Top of Source material

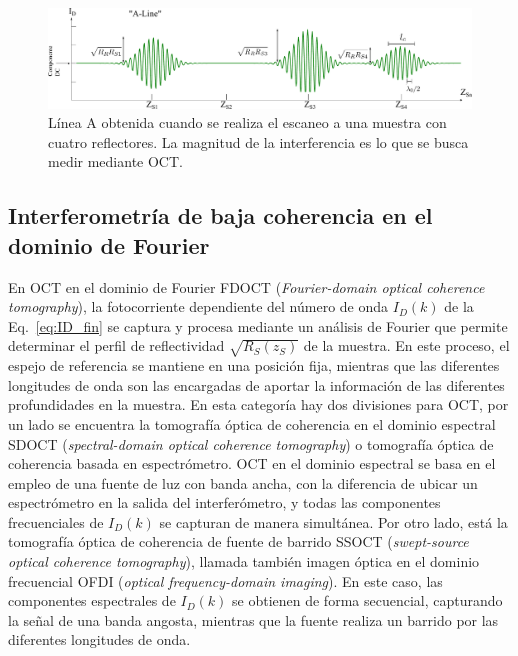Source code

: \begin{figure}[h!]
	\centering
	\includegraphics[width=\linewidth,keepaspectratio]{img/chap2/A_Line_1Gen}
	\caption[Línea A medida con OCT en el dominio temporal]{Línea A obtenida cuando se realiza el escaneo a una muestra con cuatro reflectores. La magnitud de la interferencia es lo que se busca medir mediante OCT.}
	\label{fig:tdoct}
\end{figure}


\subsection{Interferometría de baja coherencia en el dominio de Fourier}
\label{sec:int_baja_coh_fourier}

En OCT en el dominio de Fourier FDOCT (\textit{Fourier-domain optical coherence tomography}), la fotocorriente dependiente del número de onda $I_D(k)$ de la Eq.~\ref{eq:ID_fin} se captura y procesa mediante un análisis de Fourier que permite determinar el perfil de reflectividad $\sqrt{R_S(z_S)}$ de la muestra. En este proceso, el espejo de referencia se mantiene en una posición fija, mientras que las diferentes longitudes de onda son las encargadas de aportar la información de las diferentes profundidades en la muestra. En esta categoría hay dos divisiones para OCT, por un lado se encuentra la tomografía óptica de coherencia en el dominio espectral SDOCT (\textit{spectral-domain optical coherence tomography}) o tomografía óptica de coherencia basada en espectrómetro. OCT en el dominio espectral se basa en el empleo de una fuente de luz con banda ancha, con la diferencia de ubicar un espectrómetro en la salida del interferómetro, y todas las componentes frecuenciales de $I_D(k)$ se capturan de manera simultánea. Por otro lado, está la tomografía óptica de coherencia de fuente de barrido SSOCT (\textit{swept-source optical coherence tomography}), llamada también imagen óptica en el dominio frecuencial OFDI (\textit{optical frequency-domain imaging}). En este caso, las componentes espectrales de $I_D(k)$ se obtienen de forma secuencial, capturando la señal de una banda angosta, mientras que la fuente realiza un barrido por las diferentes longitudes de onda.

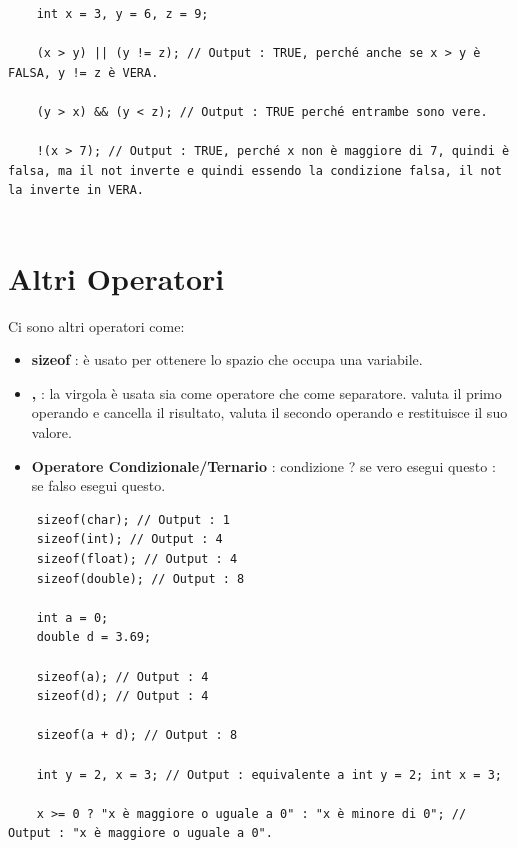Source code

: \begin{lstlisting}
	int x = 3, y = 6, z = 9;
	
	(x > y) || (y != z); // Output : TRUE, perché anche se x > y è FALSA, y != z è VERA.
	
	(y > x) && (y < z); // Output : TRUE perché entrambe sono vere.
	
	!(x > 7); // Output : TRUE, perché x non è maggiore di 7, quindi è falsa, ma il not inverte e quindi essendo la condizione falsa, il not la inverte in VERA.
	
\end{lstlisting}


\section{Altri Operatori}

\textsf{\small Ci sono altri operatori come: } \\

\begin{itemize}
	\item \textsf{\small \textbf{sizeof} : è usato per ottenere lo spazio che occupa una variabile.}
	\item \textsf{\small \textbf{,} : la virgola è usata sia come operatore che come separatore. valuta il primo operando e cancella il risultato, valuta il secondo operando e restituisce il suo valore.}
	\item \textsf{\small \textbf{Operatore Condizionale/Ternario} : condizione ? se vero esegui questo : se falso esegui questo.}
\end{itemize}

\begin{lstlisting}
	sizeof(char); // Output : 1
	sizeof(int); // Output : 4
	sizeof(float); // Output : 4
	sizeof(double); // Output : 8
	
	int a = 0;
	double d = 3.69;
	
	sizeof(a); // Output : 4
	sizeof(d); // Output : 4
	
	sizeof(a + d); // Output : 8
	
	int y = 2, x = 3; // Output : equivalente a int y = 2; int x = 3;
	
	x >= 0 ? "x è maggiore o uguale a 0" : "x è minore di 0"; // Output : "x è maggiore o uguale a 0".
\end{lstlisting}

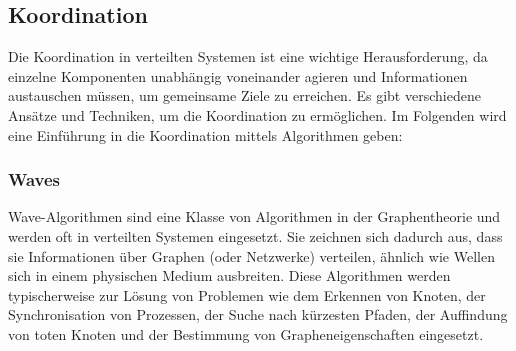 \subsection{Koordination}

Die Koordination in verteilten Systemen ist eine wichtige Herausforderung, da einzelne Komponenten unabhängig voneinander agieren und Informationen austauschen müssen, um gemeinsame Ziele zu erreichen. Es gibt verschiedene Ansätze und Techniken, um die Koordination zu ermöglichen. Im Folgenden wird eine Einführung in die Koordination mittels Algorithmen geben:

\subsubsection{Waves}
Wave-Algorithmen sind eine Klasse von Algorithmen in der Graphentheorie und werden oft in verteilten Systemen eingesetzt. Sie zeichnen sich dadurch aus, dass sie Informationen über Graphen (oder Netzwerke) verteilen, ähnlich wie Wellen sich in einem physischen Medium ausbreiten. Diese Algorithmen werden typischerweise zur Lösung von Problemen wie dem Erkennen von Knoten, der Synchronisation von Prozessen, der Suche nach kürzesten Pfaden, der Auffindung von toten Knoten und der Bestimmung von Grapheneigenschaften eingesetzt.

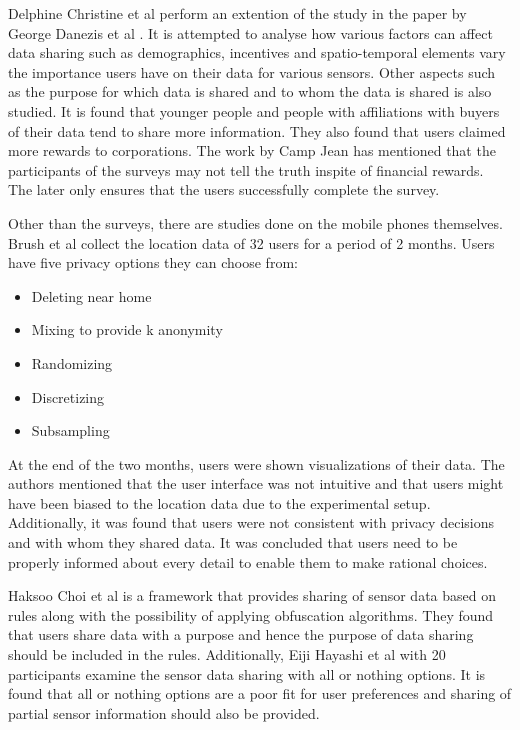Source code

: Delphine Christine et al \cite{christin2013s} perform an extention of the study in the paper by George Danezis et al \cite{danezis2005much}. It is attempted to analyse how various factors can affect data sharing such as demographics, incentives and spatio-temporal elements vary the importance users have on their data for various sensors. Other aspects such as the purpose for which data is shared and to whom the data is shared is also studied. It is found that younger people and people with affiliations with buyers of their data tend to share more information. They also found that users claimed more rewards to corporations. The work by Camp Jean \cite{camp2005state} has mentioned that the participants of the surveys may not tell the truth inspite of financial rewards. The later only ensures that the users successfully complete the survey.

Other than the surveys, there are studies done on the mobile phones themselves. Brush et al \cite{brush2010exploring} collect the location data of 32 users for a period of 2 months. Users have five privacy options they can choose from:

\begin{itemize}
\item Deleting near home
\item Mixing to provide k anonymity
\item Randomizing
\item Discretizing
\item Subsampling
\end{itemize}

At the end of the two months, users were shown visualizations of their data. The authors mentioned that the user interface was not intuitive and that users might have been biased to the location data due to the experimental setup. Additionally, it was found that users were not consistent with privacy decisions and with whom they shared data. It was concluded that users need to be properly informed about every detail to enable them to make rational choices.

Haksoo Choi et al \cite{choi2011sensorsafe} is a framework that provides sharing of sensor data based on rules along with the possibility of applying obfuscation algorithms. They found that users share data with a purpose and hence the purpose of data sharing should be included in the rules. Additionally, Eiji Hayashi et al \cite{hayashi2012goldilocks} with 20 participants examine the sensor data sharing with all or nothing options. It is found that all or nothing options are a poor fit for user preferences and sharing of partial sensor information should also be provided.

Bottom of Source material
Top of Source material

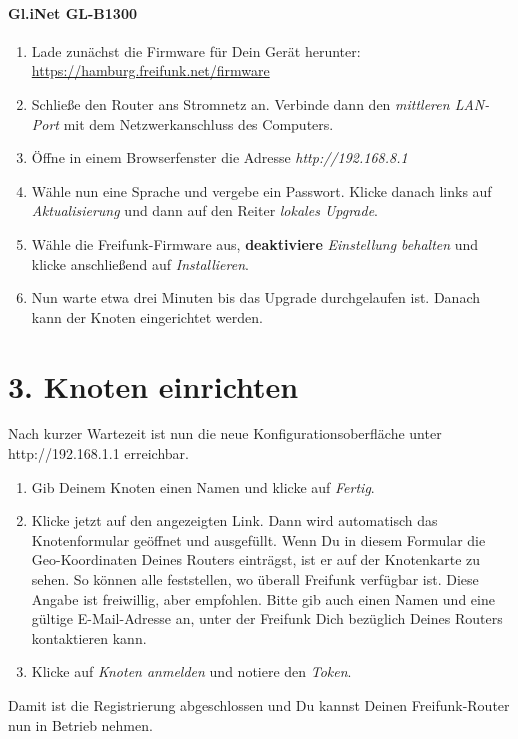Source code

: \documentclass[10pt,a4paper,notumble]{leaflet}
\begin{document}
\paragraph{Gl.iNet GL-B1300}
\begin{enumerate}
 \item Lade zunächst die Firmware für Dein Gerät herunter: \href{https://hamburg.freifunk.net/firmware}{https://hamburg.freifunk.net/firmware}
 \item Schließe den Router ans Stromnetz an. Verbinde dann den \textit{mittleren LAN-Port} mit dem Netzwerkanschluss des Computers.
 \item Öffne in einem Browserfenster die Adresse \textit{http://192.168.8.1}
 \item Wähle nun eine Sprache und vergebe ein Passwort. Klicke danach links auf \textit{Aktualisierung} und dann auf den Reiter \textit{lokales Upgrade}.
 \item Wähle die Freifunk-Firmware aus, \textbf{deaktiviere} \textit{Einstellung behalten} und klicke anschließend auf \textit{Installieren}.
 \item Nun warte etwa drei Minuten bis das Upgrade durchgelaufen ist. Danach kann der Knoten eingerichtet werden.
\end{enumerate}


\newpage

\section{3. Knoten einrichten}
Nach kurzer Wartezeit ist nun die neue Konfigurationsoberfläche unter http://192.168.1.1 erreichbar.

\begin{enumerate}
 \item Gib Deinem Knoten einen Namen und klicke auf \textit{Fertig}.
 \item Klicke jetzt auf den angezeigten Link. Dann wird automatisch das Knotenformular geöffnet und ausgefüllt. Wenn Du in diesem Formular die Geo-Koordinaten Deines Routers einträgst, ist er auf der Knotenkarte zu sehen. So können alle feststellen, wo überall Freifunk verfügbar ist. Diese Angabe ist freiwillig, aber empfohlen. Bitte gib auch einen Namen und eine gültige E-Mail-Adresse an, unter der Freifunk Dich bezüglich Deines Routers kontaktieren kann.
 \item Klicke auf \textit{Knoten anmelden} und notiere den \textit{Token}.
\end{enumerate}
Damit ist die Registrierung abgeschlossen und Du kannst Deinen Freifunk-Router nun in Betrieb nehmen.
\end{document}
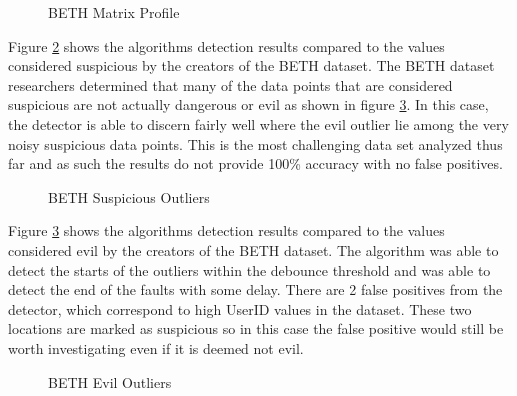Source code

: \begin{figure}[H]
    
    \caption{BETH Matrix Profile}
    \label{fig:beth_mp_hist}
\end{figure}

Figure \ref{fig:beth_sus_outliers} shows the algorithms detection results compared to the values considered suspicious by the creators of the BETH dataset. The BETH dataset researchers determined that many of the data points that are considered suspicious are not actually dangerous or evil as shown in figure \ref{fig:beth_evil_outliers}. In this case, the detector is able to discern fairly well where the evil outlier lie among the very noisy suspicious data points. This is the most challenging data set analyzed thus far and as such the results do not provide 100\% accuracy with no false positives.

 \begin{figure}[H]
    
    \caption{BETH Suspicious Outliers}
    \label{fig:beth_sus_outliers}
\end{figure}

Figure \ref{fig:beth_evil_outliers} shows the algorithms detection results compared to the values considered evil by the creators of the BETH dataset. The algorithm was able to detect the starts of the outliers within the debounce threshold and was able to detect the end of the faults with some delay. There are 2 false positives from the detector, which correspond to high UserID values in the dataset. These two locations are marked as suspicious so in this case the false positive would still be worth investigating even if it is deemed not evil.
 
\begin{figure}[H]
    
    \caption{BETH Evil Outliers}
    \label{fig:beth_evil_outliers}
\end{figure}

Bottom of Source material
Top of Source material

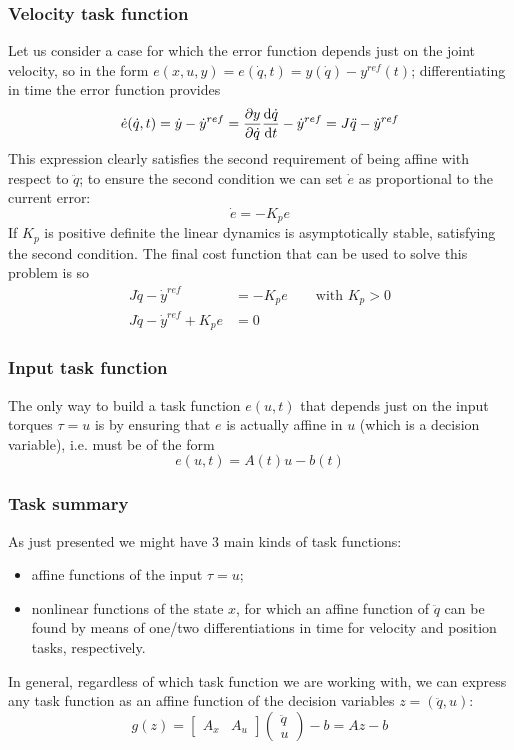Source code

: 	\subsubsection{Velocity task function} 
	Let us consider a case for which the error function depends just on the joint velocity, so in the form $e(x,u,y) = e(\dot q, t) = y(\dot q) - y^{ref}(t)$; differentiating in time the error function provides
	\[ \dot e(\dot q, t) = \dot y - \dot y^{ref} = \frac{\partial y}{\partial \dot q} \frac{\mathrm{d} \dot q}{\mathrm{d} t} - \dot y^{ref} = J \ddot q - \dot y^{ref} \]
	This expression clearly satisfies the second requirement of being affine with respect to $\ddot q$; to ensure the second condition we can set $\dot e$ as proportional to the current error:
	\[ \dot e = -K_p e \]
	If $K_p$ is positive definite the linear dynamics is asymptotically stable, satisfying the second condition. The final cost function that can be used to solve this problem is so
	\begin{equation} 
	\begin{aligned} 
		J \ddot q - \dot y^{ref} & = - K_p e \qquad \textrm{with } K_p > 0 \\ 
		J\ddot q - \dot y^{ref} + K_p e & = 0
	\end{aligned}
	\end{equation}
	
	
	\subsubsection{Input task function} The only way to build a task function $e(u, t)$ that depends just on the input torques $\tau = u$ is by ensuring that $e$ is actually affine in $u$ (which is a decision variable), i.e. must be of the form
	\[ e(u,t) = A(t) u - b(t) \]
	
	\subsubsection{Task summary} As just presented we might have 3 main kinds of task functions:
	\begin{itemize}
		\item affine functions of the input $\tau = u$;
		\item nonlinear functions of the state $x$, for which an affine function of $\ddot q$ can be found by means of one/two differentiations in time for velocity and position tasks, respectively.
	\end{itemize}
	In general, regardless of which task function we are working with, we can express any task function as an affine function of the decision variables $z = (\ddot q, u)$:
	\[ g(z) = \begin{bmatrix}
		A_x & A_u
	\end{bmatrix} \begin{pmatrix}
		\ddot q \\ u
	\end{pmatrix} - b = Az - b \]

Bottom of Source material

About this exercise:
Among the entries above, which lines include "lstlisting"? List them all.

Written answer:
: \begin{lstlisting}
\end{lstlisting}
\begin{lstlisting}
\end{lstlisting}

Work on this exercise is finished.